The need to take up 'free medicine programme'

The need to take up 'free medicine programme'

The need to take up 'free medicine programme'

Providing healthcare is the responsibility of the state. As a part of providing healthcare, few states like Tamil Nadu, Kerala and Rajasthan have initiated the ‘free medicine programme’. It is time to examine the condition of free medicines in other states too.

Making medicines available free in government health centres is important. It prevents people from sinking into debt, improves the quality of life and increases longevity.

Several reports of the Planning Commission (2011 and 2012) have stressed the need to move towards ensuring free essential medicines, as otherwise, ‘Out-Of-Pocket Expenditure (OOPE)’  on healthcare will be a major cause for economic catastrophes in the families. The number of families that are reduced to penury by the cost of healthcare is shocking. In 2011, nearly 60 million people were impoverished due to high OOPE on healthcare. Of these, nearly 70 per cent of the cases were due to the expenditure on medicines.

The non-availability of free drugs has resulted in low utility of the government health services in India. Increasing the access to free essential medicines will reduce the OOPE burden for the populations and thereby increase the financial protection for the household expenditures. The credibility of public health systems and utilisation by the needy people will depend on the availability of free medicines. In Tamil Nadu, after the introduction of an efficient drug procurement and distribution system to ensure availability of free essential medicines, saw the total number of people accessing public health facilities go up from 20 to 40 per cent.

It is in response to OOPE that states like Tamil Nadu and others have already initiated a free medicine policy which is a great boon for the people. Curiosity makes one wonder as to what is the policy on free medicines in Karnataka. According to the Karnataka government, there is a free medicine policy in place but not ‘really’ implemented in spirit. A recent study in August 2013  by WHO, titled “Karnataka, India Pharmaceuticals in Health Care Delivery,” which has specifically examined in detail the availability (or to be more precise, the non-availability) of free medicines at government health centres across the state throws light on this important public health issue.

The report highlights that stock-out of medicines is a huge problem in many health centres. It reports that “stock-out status of the Karnataka Drug Logistics and Warehousing Society (KDLWS) revealed a significant number of stock-outs on that day. Overall, 24 per cent of items were out of stock in 80 per cent or more of the warehouses and only 23 per cent of items were available in all warehouses. A number of community members and other stakeholders stated that stock-outs were a problem”.

The studies and reports say the state government has set up few ‘Generic Medicines Outlets’ which are mostly situated in the very buildings of government health centres where medicines are sold at an affordable price and are not free. If the ‘free medicine programme’, was in place like it is being falsely claimed by Karnataka health authorities, then one wonders as to why medicines are being sold! It is indeed a huge, unexplainable paradox!     

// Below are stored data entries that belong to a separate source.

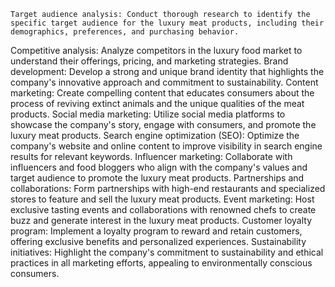     Target audience analysis: Conduct thorough research to identify the specific target audience for the luxury meat products, including their demographics, preferences, and purchasing behavior.
Competitive analysis: Analyze competitors in the luxury food market to understand their offerings, pricing, and marketing strategies.
Brand development: Develop a strong and unique brand identity that highlights the company's innovative approach and commitment to sustainability.
Content marketing: Create compelling content that educates consumers about the process of reviving extinct animals and the unique qualities of the meat products.
Social media marketing: Utilize social media platforms to showcase the company's story, engage with consumers, and promote the luxury meat products.
Search engine optimization (SEO): Optimize the company's website and online content to improve visibility in search engine results for relevant keywords.
Influencer marketing: Collaborate with influencers and food bloggers who align with the company's values and target audience to promote the luxury meat products.
Partnerships and collaborations: Form partnerships with high-end restaurants and specialized stores to feature and sell the luxury meat products.
Event marketing: Host exclusive tasting events and collaborations with renowned chefs to create buzz and generate interest in the luxury meat products.
Customer loyalty program: Implement a loyalty program to reward and retain customers, offering exclusive benefits and personalized experiences.
Sustainability initiatives: Highlight the company's commitment to sustainability and ethical practices in all marketing efforts, appealing to environmentally conscious consumers.


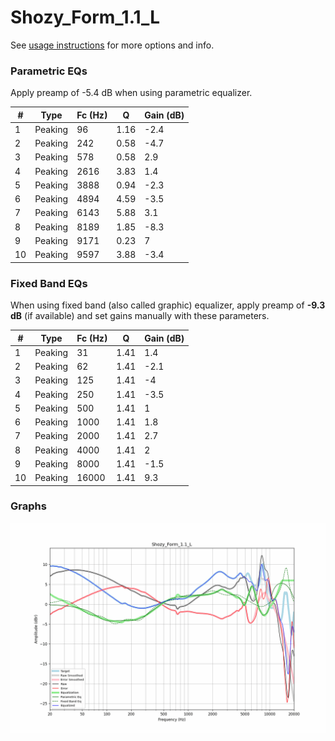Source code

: # Shozy_Form_1.1_L
See [usage instructions](https://github.com/jaakkopasanen/AutoEq#usage) for more options and info.

### Parametric EQs
Apply preamp of -5.4 dB when using parametric equalizer.

|   # | Type    |   Fc (Hz) |    Q |   Gain (dB) |
|-----|---------|-----------|------|-------------|
|   1 | Peaking |        96 | 1.16 |        -2.4 |
|   2 | Peaking |       242 | 0.58 |        -4.7 |
|   3 | Peaking |       578 | 0.58 |         2.9 |
|   4 | Peaking |      2616 | 3.83 |         1.4 |
|   5 | Peaking |      3888 | 0.94 |        -2.3 |
|   6 | Peaking |      4894 | 4.59 |        -3.5 |
|   7 | Peaking |      6143 | 5.88 |         3.1 |
|   8 | Peaking |      8189 | 1.85 |        -8.3 |
|   9 | Peaking |      9171 | 0.23 |         7   |
|  10 | Peaking |      9597 | 3.88 |        -3.4 |

### Fixed Band EQs
When using fixed band (also called graphic) equalizer, apply preamp of **-9.3 dB** (if available) and set gains manually with these parameters.

|   # | Type    |   Fc (Hz) |    Q |   Gain (dB) |
|-----|---------|-----------|------|-------------|
|   1 | Peaking |        31 | 1.41 |         1.4 |
|   2 | Peaking |        62 | 1.41 |        -2.1 |
|   3 | Peaking |       125 | 1.41 |        -4   |
|   4 | Peaking |       250 | 1.41 |        -3.5 |
|   5 | Peaking |       500 | 1.41 |         1   |
|   6 | Peaking |      1000 | 1.41 |         1.8 |
|   7 | Peaking |      2000 | 1.41 |         2.7 |
|   8 | Peaking |      4000 | 1.41 |         2   |
|   9 | Peaking |      8000 | 1.41 |        -1.5 |
|  10 | Peaking |     16000 | 1.41 |         9.3 |

### Graphs
![](./Shozy_Form_1.1_L.png)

The non-availability of medicines is being constantly denied by most top level bureaucrats and also the politicians who are at the helm of this. This seems to be a perfect example of an ostrich-like attitude.

Why this shortage?

The Karnataka State Drugs Logistics and Warehousing Society (KDLWS) was planned on the lines of Tamil Nadu Medical Science Centre (TNMSC). But it differs from TNMSC because of the lack of staff in general and the lack of regular staff dedicated specifically to the KDLWS. The two warehouses visited were piled high to the ceiling with drugs and there was lack of information on stock levels at facilities.

“Were the KDLWS to be a medical services corporation, it would have greater autonomy to hire staff.” mentions the WHO report. In addition to a shortage of staff, standard methods for quantification and common electronic management information system (MIS) operating at district warehouses and facilities are unlikely along with the late procurement process such stock-outs.

At the outset, the bureaucrats and the ministers responsible for implementing the free medicine programme for Karnataka will need to accept the fact that the  programme is not in place and that there needs to be changes brought in both, systematically and scientifically. Changing the mindset will be the achievement of the first major milestone coupled with the political will to achieve the same.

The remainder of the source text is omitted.